Problem statement —
Identify every line in the records below that contains the word "thebibliography", and copy each of those lines.

Data excerpts —
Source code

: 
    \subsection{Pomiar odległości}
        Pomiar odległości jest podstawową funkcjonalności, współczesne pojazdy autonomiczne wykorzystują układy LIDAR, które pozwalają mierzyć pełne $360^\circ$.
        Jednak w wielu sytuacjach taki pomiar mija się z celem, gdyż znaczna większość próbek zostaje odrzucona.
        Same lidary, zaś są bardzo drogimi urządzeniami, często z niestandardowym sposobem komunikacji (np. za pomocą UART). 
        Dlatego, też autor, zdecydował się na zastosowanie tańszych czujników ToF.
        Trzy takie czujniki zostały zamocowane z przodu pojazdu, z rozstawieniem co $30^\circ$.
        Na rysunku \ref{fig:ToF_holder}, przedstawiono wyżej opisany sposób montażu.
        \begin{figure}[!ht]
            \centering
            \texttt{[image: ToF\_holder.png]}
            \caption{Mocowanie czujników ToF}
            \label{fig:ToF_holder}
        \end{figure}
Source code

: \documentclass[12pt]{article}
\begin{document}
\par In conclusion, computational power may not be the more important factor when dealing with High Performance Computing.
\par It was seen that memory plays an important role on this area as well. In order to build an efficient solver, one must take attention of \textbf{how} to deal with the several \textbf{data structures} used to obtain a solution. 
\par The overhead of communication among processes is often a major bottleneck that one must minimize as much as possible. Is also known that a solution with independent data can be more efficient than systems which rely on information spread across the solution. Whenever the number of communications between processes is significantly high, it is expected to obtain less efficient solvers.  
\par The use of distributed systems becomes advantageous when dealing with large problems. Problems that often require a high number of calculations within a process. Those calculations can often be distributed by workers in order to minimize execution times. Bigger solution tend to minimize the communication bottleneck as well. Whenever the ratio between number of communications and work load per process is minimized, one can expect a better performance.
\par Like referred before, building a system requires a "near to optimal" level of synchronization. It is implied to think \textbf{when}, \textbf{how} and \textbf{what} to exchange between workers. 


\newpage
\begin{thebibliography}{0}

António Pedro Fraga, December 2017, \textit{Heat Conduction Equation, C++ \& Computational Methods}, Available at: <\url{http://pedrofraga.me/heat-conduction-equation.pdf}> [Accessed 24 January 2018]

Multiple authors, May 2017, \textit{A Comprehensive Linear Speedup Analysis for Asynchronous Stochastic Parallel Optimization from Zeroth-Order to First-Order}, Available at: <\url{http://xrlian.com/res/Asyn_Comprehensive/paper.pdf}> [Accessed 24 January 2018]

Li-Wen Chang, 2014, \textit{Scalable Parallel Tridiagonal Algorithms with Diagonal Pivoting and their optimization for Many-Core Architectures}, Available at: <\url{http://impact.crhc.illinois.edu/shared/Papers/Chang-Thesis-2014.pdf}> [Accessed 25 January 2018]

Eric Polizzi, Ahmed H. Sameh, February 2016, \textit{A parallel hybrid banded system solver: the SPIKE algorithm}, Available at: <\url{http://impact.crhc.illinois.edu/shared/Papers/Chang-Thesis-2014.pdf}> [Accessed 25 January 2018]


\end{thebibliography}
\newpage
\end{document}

Result of the exercise —
\begin{thebibliography}{0}
\end{thebibliography}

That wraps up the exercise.